= Assigned task =
Please repeat, from the entries that follow, the lines from the one containing "###### [Live Site" through the one containing "1. 在动漫花园页面关闭 uBlock 的元素过滤器" exactly, adding nothing.

= Data records =
=======

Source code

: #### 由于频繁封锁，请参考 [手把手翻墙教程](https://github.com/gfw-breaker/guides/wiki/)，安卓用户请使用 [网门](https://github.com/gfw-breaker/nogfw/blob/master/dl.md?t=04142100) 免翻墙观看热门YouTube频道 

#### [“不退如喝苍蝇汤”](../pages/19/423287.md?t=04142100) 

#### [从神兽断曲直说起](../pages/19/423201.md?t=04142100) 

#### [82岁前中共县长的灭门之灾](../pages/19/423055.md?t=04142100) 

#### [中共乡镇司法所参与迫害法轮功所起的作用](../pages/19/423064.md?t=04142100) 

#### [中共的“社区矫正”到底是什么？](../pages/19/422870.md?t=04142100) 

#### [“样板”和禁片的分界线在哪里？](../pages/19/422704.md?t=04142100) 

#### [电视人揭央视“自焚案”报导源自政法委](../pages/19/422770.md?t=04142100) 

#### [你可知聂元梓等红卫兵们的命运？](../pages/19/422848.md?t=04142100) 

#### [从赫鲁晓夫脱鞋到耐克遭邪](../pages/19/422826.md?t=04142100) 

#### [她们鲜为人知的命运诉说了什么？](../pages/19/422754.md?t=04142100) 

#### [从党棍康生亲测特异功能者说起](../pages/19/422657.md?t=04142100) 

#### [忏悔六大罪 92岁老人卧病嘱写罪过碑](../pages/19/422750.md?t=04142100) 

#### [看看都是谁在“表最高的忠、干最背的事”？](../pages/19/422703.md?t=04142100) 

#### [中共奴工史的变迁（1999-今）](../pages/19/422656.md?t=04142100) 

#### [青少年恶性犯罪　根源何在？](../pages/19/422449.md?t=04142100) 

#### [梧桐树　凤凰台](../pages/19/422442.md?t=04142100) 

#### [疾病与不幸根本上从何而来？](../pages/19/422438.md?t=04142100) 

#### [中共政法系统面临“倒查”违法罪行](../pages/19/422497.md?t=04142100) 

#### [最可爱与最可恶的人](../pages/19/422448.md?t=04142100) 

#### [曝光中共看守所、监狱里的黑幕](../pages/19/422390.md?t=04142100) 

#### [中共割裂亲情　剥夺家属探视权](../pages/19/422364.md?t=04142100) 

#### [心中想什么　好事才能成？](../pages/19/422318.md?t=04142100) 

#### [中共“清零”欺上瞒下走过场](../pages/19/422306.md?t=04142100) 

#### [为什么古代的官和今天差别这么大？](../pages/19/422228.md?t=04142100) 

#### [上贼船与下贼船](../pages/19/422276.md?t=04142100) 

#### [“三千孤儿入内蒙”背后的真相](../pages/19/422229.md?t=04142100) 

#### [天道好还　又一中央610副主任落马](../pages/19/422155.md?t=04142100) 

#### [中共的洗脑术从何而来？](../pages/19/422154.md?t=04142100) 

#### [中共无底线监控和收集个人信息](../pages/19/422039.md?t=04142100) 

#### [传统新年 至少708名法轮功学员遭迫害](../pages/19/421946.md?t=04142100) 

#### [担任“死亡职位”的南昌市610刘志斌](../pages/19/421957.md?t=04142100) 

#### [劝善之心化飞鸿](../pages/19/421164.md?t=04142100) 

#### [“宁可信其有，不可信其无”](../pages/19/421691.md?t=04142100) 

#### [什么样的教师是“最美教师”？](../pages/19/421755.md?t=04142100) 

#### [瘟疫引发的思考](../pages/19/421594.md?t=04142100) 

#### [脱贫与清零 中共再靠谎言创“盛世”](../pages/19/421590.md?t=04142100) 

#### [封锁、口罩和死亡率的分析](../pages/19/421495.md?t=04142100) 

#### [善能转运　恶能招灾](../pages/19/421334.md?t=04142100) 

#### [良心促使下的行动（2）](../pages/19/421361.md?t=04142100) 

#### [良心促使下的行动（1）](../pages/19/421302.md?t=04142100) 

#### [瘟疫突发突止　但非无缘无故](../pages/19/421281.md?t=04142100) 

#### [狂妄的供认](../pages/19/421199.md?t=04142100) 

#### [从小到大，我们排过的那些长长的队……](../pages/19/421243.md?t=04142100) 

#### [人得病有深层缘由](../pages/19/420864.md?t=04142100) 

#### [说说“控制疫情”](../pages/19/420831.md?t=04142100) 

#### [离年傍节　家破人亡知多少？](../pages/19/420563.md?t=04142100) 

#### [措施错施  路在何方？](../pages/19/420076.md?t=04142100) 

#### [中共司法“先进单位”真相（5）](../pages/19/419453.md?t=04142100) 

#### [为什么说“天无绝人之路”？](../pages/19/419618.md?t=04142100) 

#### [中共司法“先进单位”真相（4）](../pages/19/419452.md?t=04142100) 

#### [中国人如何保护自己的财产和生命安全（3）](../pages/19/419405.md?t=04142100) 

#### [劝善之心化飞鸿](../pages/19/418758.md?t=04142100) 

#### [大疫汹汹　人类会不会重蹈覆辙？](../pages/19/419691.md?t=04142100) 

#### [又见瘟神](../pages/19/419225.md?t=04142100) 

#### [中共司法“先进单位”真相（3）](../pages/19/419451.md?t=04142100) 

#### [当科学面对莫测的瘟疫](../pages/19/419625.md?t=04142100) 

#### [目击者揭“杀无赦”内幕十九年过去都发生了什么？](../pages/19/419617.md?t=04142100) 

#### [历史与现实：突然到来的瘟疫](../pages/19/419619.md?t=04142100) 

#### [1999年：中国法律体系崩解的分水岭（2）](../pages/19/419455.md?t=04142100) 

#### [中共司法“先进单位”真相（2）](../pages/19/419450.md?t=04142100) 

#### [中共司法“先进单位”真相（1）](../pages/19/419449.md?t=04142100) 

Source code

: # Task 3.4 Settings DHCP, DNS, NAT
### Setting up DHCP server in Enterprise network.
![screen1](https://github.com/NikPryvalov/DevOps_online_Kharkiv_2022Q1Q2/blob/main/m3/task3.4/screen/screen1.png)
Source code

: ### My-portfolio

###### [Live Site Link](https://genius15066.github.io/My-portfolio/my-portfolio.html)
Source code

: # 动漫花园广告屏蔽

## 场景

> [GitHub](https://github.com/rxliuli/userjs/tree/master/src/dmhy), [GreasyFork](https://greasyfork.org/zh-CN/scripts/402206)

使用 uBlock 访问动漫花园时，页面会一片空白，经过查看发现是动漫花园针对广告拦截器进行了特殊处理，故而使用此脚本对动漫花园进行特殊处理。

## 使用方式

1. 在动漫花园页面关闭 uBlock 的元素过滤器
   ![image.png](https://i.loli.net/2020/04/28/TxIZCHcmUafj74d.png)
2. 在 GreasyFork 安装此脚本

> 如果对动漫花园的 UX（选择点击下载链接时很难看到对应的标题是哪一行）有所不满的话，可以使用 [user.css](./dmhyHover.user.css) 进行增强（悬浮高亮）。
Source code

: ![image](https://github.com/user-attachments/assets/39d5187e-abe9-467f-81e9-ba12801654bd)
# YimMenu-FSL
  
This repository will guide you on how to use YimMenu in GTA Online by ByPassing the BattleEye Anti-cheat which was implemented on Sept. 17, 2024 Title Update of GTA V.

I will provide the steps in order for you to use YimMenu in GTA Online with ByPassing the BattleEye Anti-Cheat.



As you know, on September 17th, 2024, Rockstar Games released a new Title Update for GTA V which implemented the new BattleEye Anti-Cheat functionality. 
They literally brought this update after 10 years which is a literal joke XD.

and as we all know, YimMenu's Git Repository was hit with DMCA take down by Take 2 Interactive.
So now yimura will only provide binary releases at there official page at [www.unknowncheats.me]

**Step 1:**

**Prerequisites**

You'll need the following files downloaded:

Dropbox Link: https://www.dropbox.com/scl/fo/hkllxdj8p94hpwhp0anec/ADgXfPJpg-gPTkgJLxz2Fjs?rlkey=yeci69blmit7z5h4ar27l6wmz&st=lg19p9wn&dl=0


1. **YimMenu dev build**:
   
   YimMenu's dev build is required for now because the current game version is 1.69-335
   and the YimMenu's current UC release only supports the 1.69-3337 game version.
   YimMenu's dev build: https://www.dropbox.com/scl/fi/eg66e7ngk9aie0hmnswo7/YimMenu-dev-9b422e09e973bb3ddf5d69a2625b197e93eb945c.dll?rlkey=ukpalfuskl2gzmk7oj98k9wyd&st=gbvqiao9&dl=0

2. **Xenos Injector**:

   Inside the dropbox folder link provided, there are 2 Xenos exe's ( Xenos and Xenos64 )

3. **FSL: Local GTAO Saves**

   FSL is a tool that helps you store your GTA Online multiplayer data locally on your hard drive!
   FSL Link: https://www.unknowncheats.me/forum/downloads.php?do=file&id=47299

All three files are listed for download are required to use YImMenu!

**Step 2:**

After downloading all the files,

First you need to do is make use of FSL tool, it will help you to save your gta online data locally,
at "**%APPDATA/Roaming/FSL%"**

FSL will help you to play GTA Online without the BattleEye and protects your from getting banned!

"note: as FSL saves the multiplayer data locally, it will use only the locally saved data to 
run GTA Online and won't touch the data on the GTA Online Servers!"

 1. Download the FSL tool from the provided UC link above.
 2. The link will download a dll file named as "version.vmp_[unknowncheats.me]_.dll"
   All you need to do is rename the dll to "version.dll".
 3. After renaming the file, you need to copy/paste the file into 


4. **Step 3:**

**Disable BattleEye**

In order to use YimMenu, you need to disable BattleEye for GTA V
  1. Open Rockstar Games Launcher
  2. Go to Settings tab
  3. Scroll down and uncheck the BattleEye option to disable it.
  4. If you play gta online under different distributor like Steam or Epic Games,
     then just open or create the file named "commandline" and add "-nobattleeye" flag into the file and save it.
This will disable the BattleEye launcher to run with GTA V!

=======

= Completed exercise =
###### [Live Site Link](https://genius15066.github.io/My-portfolio/my-portfolio.html)
Source code

: # 动漫花园广告屏蔽

## 场景

> [GitHub](https://github.com/rxliuli/userjs/tree/master/src/dmhy), [GreasyFork](https://greasyfork.org/zh-CN/scripts/402206)

使用 uBlock 访问动漫花园时，页面会一片空白，经过查看发现是动漫花园针对广告拦截器进行了特殊处理，故而使用此脚本对动漫花园进行特殊处理。

## 使用方式

1. 在动漫花园页面关闭 uBlock 的元素过滤器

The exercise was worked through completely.